Analysis of AMG's Quarterly Budget Reports: A Brief Case on Examiner Responsibilities and Requirements

Author(s): Ming-Hui Wang

This study examines the role of financial reporting in key areas such as fair value measurement, asset securitization, derivatives, and credit loss provisioning during the Financial Crisis. Given that banks were at the heart of the crisis, our analysis primarily explores the impact of their financial reporting practices. Our findings indicate that fair value accounting had minimal influence on the crisis. However, the lack of transparency in asset securitization and derivative reporting may have hindered investors’ ability to accurately assess the value and risks of bank assets and liabilities. Although the Financial Accounting Standards Board (FASB) and the International Accounting Standards Board (IASB) have taken significant steps to enhance disclosures related to asset securitizations, we believe that the IASB’s Exposure Draft approach—which requires banks to recognize all assets and liabilities retained post-securitization—more accurately reflects the economic realities of these transactions. Regarding derivatives, we advocate for increased transparency through more detailed disclosures, sensitivity analysis of fair values in response to market risk factors, and a riskparity approach to help investors better understand leverage implications in derivative contracts.

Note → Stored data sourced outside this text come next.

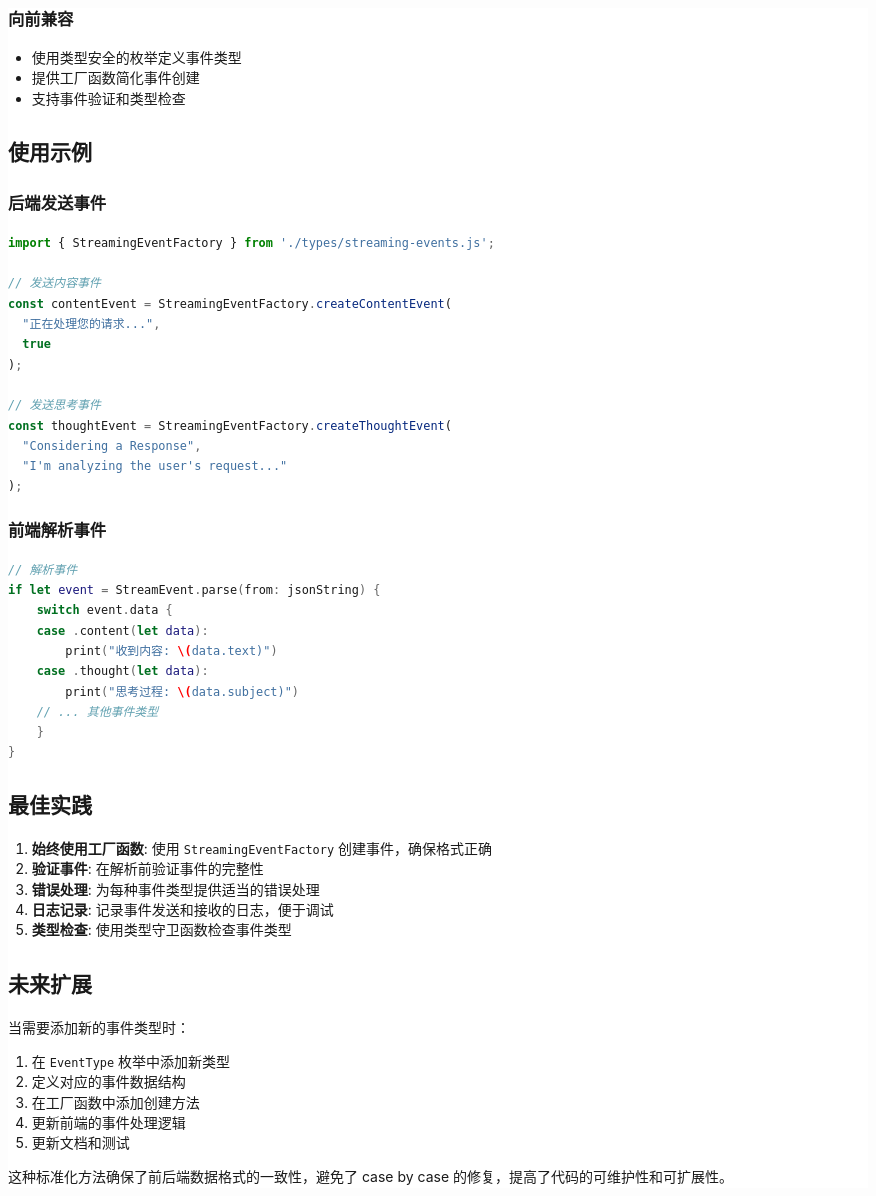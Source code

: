 ### 向前兼容
- 使用类型安全的枚举定义事件类型
- 提供工厂函数简化事件创建
- 支持事件验证和类型检查

## 使用示例

### 后端发送事件
```typescript
import { StreamingEventFactory } from './types/streaming-events.js';

// 发送内容事件
const contentEvent = StreamingEventFactory.createContentEvent(
  "正在处理您的请求...", 
  true
);

// 发送思考事件
const thoughtEvent = StreamingEventFactory.createThoughtEvent(
  "Considering a Response",
  "I'm analyzing the user's request..."
);
```

### 前端解析事件
```swift
// 解析事件
if let event = StreamEvent.parse(from: jsonString) {
    switch event.data {
    case .content(let data):
        print("收到内容: \(data.text)")
    case .thought(let data):
        print("思考过程: \(data.subject)")
    // ... 其他事件类型
    }
}
```

## 最佳实践

1. **始终使用工厂函数**: 使用 `StreamingEventFactory` 创建事件，确保格式正确
2. **验证事件**: 在解析前验证事件的完整性
3. **错误处理**: 为每种事件类型提供适当的错误处理
4. **日志记录**: 记录事件发送和接收的日志，便于调试
5. **类型检查**: 使用类型守卫函数检查事件类型

## 未来扩展

当需要添加新的事件类型时：

1. 在 `EventType` 枚举中添加新类型
2. 定义对应的事件数据结构
3. 在工厂函数中添加创建方法
4. 更新前端的事件处理逻辑
5. 更新文档和测试

这种标准化方法确保了前后端数据格式的一致性，避免了 case by case 的修复，提高了代码的可维护性和可扩展性。 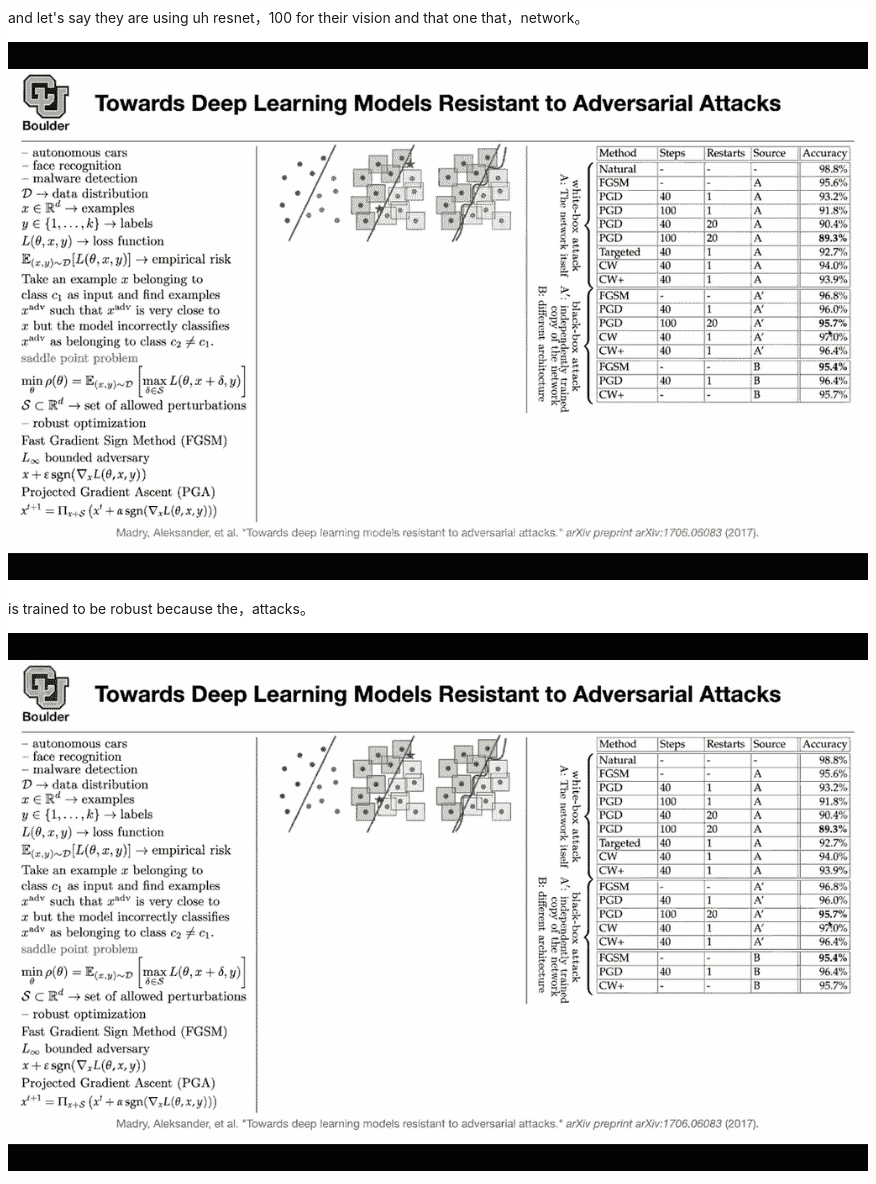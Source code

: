 and let's say they are using uh resnet，100 for their vision and that one that，network。



![](img/04b757b540d612311280a9bf6e43b33b_311.png)

is trained to be robust because the，attacks。

![](img/04b757b540d612311280a9bf6e43b33b_313.png)
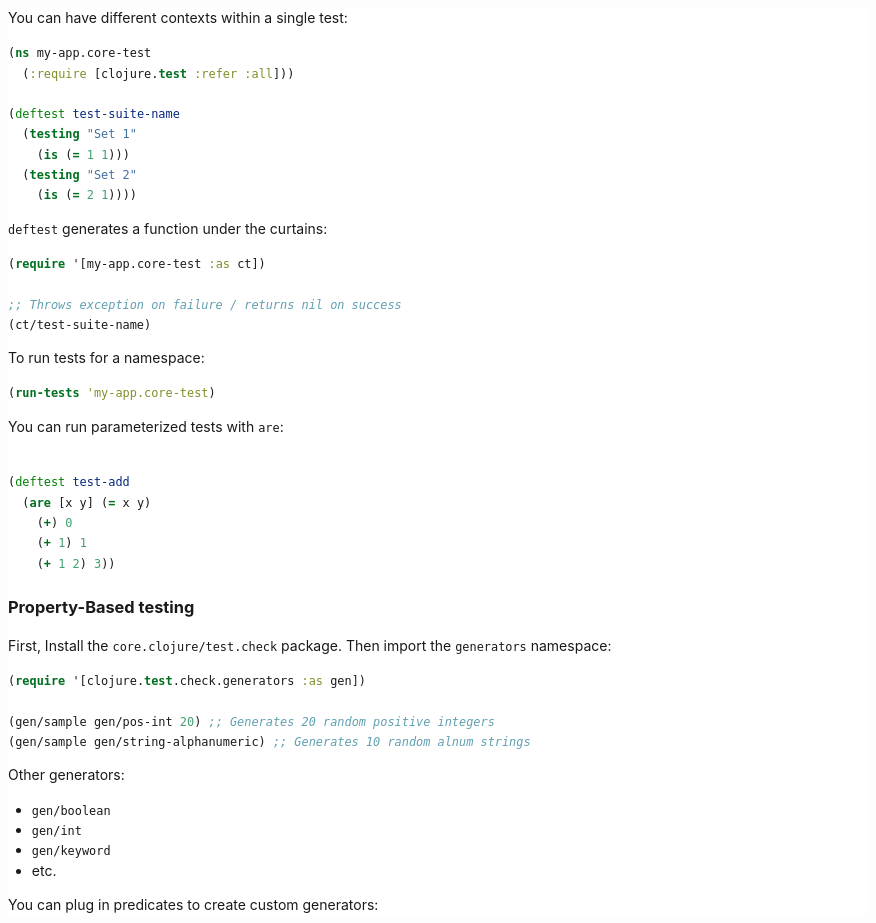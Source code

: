 You can have different contexts within a single test:

```clj
(ns my-app.core-test
  (:require [clojure.test :refer :all]))

(deftest test-suite-name
  (testing "Set 1"
    (is (= 1 1)))
  (testing "Set 2"
    (is (= 2 1))))
```

`deftest` generates a function under the curtains:

```clj
(require '[my-app.core-test :as ct])

;; Throws exception on failure / returns nil on success
(ct/test-suite-name)
```

To run tests for a namespace:

```clj
(run-tests 'my-app.core-test)
```

You can run parameterized tests with `are`:

```clj

(deftest test-add
  (are [x y] (= x y)
    (+) 0
    (+ 1) 1
    (+ 1 2) 3))
```

### Property-Based testing

First, Install the `core.clojure/test.check` package. Then import the `generators` namespace:

```clj
(require '[clojure.test.check.generators :as gen])

(gen/sample gen/pos-int 20) ;; Generates 20 random positive integers
(gen/sample gen/string-alphanumeric) ;; Generates 10 random alnum strings
```

Other generators:

- `gen/boolean`
- `gen/int`
- `gen/keyword`
- etc.

You can plug in predicates to create custom generators:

Furthermore, our study highlights the distinct objectives of financial reporting and banking regulations. Enhancing financial disclosures to improve capital market transparency does not necessarily align with regulatory changes aimed at maintaining financial system stability. We explore how credit loss provisioning may have contributed to the crisis by amplifying procyclicality and weakening market discipline. Ultimately, while accounting standard setters and bank regulators should collaborate on these issues, ensuring financial system stability remains the responsibility of regulators, not accounting bodies.